### Record excerpts
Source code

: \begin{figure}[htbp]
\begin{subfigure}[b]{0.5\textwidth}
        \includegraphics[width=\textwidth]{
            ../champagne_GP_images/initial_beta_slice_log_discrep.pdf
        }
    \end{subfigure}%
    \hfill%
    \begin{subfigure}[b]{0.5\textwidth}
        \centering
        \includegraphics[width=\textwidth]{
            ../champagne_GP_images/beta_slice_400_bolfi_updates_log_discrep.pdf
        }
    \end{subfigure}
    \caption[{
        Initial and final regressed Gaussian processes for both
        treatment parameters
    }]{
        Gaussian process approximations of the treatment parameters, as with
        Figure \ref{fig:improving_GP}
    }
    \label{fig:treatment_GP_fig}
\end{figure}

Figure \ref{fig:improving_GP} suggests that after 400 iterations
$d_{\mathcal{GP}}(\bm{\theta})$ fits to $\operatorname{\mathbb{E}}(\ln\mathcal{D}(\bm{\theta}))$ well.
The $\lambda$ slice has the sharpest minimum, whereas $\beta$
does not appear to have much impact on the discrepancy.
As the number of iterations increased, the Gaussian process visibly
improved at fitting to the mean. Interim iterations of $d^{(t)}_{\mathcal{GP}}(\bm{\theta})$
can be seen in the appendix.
######
**What is needed**
The complete listing is needed again, with each line reproduced exactly.

**Answer to this exercise**
Source code

: \begin{figure}[htbp]
\begin{subfigure}[b]{0.5\textwidth}
        \includegraphics[width=\textwidth]{
            ../champagne_GP_images/initial_beta_slice_log_discrep.pdf
        }
    \end{subfigure}%
    \hfill%
    \begin{subfigure}[b]{0.5\textwidth}
        \centering
        \includegraphics[width=\textwidth]{
            ../champagne_GP_images/beta_slice_400_bolfi_updates_log_discrep.pdf
        }
    \end{subfigure}
    \caption[{
        Initial and final regressed Gaussian processes for both
        treatment parameters
    }]{
        Gaussian process approximations of the treatment parameters, as with
        Figure \ref{fig:improving_GP}
    }
    \label{fig:treatment_GP_fig}
\end{figure}

Figure \ref{fig:improving_GP} suggests that after 400 iterations
$d_{\mathcal{GP}}(\bm{\theta})$ fits to $\operatorname{\mathbb{E}}(\ln\mathcal{D}(\bm{\theta}))$ well.
The $\lambda$ slice has the sharpest minimum, whereas $\beta$
does not appear to have much impact on the discrepancy.
As the number of iterations increased, the Gaussian process visibly
improved at fitting to the mean. Interim iterations of $d^{(t)}_{\mathcal{GP}}(\bm{\theta})$
can be seen in the appendix.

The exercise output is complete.